Given current economic uncertainties, South African organisations are under pressure to mitigate against the risks of unplanned downtime and network outages.
These not only significantly disrupt employee productivity and customer service but result in lost revenues for the business.
To help overcome this, Cisco has introduced its predictive network technology to help IT teams avoid these costly disruptions.
For the past two years, Cisco has been working on a predictive analytics engine that has been tuned and tested with customers across a variety of industry segments, incorporating advanced analytics and machine learning techniques, to enable greater precision and ease of use.
Cisco predictive networks work by gathering data from a variety of telemetry sources.
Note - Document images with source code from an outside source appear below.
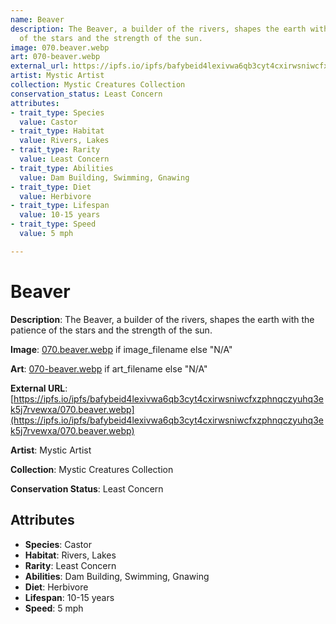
```yaml
---
name: Beaver
description: The Beaver, a builder of the rivers, shapes the earth with the patience
  of the stars and the strength of the sun.
image: 070.beaver.webp
art: 070-beaver.webp
external_url: https://ipfs.io/ipfs/bafybeid4lexivwa6qb3cyt4cxirwsniwcfxzphnqczyuhq3ek5j7rvewxa/070.beaver.webp
artist: Mystic Artist
collection: Mystic Creatures Collection
conservation_status: Least Concern
attributes:
- trait_type: Species
  value: Castor
- trait_type: Habitat
  value: Rivers, Lakes
- trait_type: Rarity
  value: Least Concern
- trait_type: Abilities
  value: Dam Building, Swimming, Gnawing
- trait_type: Diet
  value: Herbivore
- trait_type: Lifespan
  value: 10-15 years
- trait_type: Speed
  value: 5 mph

---
```


# Beaver

**Description**: The Beaver, a builder of the rivers, shapes the earth with the patience of the stars and the strength of the sun.

**Image**: [070.beaver.webp](./070.beaver.webp) if image_filename else "N/A"

**Art**: [070-beaver.webp](./070-beaver.webp) if art_filename else "N/A"

**External URL**: [https://ipfs.io/ipfs/bafybeid4lexivwa6qb3cyt4cxirwsniwcfxzphnqczyuhq3ek5j7rvewxa/070.beaver.webp](https://ipfs.io/ipfs/bafybeid4lexivwa6qb3cyt4cxirwsniwcfxzphnqczyuhq3ek5j7rvewxa/070.beaver.webp)

**Artist**: Mystic Artist

**Collection**: Mystic Creatures Collection

**Conservation Status**: Least Concern

## Attributes
- **Species**: Castor
- **Habitat**: Rivers, Lakes
- **Rarity**: Least Concern
- **Abilities**: Dam Building, Swimming, Gnawing
- **Diet**: Herbivore
- **Lifespan**: 10-15 years
- **Speed**: 5 mph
Once integrated, it learns the patterns using different models and begins to predict user experience issues, providing problem solving options.
“Being able to rely on self-healing networks that can learn, predict, and plan, will empower local technology leaders with the environments essential for business success in a digitally-driven landscape.
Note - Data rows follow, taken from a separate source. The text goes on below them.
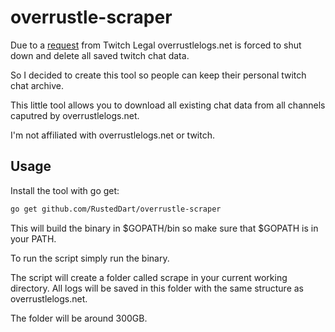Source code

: # overrustle-scraper

Due to a [request](https://overrustlelogs.net/assets/twitch_email.png) from Twitch Legal overrustlelogs.net is forced to shut down and delete all saved twitch chat data.

So I decided to create this tool so people can keep their personal twitch chat archive.

This little tool allows you to download all existing chat data from all channels caputred by overrustlelogs.net.

I'm not affiliated with overrustlelogs.net or twitch.

## Usage

Install the tool with go get:

```bash
go get github.com/RustedDart/overrustle-scraper
```

This will build the binary in $GOPATH/bin so make sure that $GOPATH is in your PATH.

To run the script simply run the binary.

The script will create a folder called scrape in your current working directory. All logs will be saved in this folder with the same structure as overrustlelogs.net.

The folder will be around 300GB.
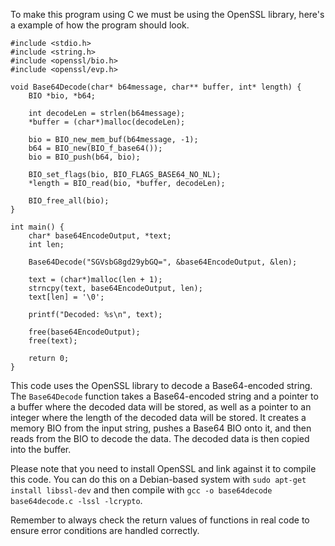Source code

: To make this program using C we must be using the OpenSSL library, here's a example of how the program should look.
```
#include <stdio.h>
#include <string.h>
#include <openssl/bio.h>
#include <openssl/evp.h>

void Base64Decode(char* b64message, char** buffer, int* length) {
    BIO *bio, *b64;

    int decodeLen = strlen(b64message);
    *buffer = (char*)malloc(decodeLen);

    bio = BIO_new_mem_buf(b64message, -1);
    b64 = BIO_new(BIO_f_base64());
    bio = BIO_push(b64, bio);

    BIO_set_flags(bio, BIO_FLAGS_BASE64_NO_NL);
    *length = BIO_read(bio, *buffer, decodeLen);

    BIO_free_all(bio);
}

int main() {
    char* base64EncodeOutput, *text;
    int len;

    Base64Decode("SGVsbG8gd29ybGQ=", &base64EncodeOutput, &len);

    text = (char*)malloc(len + 1);
    strncpy(text, base64EncodeOutput, len);
    text[len] = '\0';

    printf("Decoded: %s\n", text);

    free(base64EncodeOutput);
    free(text);

    return 0;
}
```
This code uses the OpenSSL library to decode a Base64-encoded string. The `Base64Decode` function takes a Base64-encoded string and a pointer to a buffer where the decoded data will be stored, as well as a pointer to an integer where the length of the decoded data will be stored. It creates a memory BIO from the input string, pushes a Base64 BIO onto it, and then reads from the BIO to decode the data. The decoded data is then copied into the buffer.

Please note that you need to install OpenSSL and link against it to compile this code. You can do this on a Debian-based system with `sudo apt-get install libssl-dev` and then compile with `gcc -o base64decode base64decode.c -lssl -lcrypto`.

Remember to always check the return values of functions in real code to ensure error conditions are handled correctly.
Cisco’s research for predictive networks has been tested and developed with customers, and early adopters are seeing major benefits saving them time and money,” said Conrad Steyn, CTO, Cisco South Africa.
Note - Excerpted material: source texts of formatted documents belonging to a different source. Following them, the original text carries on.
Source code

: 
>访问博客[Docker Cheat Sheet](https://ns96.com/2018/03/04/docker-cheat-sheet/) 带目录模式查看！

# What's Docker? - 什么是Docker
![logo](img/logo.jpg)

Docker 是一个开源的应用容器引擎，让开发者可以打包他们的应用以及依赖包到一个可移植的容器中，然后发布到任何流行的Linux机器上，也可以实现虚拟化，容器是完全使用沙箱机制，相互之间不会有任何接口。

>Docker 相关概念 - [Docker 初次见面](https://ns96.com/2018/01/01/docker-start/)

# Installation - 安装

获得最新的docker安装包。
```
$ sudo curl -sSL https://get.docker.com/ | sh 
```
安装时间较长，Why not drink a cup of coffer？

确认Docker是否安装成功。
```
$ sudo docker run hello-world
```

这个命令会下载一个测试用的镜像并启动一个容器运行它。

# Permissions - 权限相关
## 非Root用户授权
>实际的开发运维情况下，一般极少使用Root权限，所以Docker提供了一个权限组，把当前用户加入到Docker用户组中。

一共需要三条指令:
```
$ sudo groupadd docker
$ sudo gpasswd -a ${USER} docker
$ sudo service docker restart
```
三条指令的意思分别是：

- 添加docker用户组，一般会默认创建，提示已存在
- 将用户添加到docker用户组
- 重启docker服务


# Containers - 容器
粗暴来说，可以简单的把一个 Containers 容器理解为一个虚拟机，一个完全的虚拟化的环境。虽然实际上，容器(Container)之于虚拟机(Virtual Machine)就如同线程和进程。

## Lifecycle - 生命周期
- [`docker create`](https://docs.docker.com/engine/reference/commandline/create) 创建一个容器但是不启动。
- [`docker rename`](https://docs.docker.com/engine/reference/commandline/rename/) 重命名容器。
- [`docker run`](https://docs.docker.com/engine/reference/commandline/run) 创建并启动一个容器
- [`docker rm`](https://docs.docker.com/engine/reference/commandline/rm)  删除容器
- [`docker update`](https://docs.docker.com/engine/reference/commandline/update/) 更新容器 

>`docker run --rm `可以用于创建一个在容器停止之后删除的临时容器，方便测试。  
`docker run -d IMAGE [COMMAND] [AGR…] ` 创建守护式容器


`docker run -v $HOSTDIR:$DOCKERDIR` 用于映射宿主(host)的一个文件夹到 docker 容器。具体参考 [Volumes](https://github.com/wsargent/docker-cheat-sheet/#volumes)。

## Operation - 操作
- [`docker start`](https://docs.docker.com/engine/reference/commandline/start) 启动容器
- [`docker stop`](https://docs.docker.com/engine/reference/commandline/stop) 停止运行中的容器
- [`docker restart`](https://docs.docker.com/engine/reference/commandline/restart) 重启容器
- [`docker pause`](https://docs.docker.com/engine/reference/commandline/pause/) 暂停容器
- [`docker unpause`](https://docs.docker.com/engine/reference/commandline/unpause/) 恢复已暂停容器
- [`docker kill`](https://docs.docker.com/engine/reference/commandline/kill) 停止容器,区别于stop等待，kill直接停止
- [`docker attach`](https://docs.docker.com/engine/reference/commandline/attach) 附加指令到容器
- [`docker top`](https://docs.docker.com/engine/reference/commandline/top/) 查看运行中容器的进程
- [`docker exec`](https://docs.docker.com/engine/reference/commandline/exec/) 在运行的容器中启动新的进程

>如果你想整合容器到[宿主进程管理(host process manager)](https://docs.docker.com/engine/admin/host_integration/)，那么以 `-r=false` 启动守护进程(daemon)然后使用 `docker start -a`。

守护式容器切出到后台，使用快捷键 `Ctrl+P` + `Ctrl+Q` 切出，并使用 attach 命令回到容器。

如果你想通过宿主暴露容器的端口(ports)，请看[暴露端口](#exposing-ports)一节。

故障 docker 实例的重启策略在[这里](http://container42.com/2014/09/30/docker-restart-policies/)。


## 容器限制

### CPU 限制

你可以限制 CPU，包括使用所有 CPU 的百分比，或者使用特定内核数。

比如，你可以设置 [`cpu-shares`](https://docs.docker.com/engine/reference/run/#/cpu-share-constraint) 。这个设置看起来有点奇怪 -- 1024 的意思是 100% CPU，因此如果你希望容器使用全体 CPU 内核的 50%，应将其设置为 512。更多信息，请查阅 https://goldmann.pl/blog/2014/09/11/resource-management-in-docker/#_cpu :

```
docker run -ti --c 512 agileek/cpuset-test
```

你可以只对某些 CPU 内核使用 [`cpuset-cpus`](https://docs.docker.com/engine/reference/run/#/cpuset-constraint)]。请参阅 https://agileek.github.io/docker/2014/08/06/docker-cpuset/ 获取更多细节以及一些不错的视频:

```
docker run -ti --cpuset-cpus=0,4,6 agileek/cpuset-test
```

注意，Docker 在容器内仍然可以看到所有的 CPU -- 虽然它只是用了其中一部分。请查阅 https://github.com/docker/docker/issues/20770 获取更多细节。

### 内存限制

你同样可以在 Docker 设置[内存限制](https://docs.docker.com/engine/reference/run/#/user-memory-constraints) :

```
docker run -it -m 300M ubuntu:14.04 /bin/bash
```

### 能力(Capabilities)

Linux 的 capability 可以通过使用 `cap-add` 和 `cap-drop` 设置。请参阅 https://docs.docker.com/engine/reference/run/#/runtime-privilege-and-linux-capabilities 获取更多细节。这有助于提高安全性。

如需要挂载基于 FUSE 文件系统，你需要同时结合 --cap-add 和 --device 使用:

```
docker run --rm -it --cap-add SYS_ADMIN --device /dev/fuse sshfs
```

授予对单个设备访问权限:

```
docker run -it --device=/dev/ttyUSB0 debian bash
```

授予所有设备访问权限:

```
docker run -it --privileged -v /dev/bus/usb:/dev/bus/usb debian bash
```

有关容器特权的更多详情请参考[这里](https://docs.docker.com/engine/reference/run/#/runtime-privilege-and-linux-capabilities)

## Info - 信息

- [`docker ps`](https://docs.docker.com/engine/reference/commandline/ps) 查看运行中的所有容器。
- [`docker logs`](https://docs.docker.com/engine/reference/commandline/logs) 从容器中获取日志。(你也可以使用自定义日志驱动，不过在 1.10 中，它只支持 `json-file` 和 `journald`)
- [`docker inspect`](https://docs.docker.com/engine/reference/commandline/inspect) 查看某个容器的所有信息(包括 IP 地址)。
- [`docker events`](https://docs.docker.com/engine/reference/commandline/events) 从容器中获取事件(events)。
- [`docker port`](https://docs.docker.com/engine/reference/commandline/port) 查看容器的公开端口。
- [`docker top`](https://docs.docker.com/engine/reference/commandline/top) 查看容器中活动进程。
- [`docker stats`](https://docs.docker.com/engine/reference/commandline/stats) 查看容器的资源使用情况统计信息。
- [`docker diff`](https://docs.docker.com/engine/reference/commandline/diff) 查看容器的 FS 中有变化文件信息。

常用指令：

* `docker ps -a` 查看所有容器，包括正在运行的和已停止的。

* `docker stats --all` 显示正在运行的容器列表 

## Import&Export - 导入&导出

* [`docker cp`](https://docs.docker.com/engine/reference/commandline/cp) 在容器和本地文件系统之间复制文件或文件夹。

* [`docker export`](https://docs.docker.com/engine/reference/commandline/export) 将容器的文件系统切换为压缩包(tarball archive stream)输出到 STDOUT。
According to the Cisco 2022 Global Networking Trends Report, 45% of IT leaders surveyed cited responding to disruptions as the top network challenge. Beyond outages, the experience people get from their network connections has become business critical.
People and businesses use and rely on applications for just about everything, and often an app is the critical first impression for customers.
The App Attention Index 2021 survey has found that 57% of people say brands have one shot to impress them and that if their digital service does not perform, they will not use them again.
“If local companies are to deliver on the full promise of what a digital business can deliver, they need to embrace a way to better predict network issues, proactively avoid issues, and ensure the best possible experience,” said Steyn.
Cisco predictive networks will enable technology leaders to avoid issues before they happen, help network operators prevent outages, safeguard networks against attacks, and elevate the user experience, all while helping to increase network performance.
“Cisco is planning to deliver this predictive technology across its portfolio in integrated, easy-to-use software-as-a-service solutions. This will make Cisco predictive networks accessible to companies of all sizes and help South African organisations focus more on growing their business and less on managing network issues,” said Steyn.